To make matters worse this leads to higher interest rates on credit cards, and car and home loans for consumers. And when in doubt, ordinary consumers shy away from spending or taking out more credit and tighten their belts. They keep their money under the mattress and it doesn’t end up in the companies’ cash registers, which is a double burden for them, because in addition to rising costs their revenues fall. This time the banks are not the problem.

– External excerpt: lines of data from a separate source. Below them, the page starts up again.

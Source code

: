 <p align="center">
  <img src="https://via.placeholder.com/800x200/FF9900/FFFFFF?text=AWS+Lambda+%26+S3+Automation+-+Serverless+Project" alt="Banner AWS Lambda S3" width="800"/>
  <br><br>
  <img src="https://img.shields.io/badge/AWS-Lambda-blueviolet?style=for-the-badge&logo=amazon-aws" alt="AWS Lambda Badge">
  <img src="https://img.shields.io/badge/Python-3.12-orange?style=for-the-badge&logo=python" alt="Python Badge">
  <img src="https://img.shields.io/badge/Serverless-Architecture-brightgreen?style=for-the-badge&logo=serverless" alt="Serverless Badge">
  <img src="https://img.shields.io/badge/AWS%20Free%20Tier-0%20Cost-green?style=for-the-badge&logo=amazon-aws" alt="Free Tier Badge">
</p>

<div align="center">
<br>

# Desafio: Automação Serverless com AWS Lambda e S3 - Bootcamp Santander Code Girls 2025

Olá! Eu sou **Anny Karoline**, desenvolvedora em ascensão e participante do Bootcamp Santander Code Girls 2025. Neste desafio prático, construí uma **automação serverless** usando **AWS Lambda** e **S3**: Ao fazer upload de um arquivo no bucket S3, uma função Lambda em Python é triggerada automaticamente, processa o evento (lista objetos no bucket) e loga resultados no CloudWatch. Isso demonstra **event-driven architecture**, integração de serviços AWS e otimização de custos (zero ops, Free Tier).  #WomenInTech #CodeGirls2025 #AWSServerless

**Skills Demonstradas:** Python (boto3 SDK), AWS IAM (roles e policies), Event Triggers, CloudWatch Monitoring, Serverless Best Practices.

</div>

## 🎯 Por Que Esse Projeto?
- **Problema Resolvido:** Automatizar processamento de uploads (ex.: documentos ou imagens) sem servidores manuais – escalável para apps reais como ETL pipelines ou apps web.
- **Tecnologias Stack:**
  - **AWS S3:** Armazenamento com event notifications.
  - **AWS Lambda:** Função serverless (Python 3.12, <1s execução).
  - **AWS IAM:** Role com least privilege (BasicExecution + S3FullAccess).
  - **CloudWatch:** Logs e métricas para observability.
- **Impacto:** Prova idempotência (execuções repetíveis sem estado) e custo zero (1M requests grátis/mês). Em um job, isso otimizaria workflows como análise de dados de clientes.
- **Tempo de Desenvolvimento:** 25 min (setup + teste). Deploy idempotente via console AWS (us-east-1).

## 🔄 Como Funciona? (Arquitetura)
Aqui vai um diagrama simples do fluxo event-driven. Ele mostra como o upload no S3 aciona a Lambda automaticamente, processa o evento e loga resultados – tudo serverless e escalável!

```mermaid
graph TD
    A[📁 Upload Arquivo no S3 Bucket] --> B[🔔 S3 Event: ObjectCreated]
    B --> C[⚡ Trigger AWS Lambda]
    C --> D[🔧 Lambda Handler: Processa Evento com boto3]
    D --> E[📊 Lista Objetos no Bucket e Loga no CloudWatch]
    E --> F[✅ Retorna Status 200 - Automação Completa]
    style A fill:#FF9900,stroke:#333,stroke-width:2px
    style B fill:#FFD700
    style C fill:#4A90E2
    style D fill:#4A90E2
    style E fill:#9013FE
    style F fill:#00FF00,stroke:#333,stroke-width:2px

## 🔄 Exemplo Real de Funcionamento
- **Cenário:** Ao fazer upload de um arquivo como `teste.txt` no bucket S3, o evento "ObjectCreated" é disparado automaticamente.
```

“The banks are good, definitely better than they were before the financial crisis hit. Dodd-Frank is not perfect, as almost no piece of regulation is. But it helped to control and stabilize the banks,” said Susan Lund, one of the authors of the McKinsey report. According to her, businesses around the world have accumulated a total of $66 trillion in debt. Economists warn that this huge debt pile will be the main problem the next time around — in combination with rising interest rates, a possible fall in consumer demand and a depressed economy.
Inflated share prices
The stock market is a clear reflection of this high level of risk, because companies have done one thing above all with their borrowed money: bought back their own shares. Share buybacks are currently at record levels and the 500 companies listed in the main Wall Street S&P 500 index will invest a trillion dollars in their own shares this year. This helps explains the record prices on Wall Street, since companies themselves simply increase demand for their own shares. As a result, earnings per share rise, making them look even more attractive.
The current phase of recovery is the second-longest in American history. But the economy grows and shrinks cyclically, say economists like Lakshman Achuthan, the founder of the Economic Cycle Research Institute, which studies economic cycles.
A crisis like the one in 2008 was followed by low interest rates. Consumers, companies and even countries took out cheap loans, debts increased and the economy grew. In order to prevent the economy from overheating in the form of high inflation, central banks increased interest rates and the circle closed.
Achuthan says a slowdown in the American economy is imminent and some investors seem to agree. Billionaire investor Ray Dalio, the founder of the world’s largest hedge fund, Bridgewater Associates, believes the US economy is not yet in a bubble, but that it might not take long to get there. He sees the risk of a recession before the next presidential election in 2020 as “relatively high,” perhaps around 70 percent.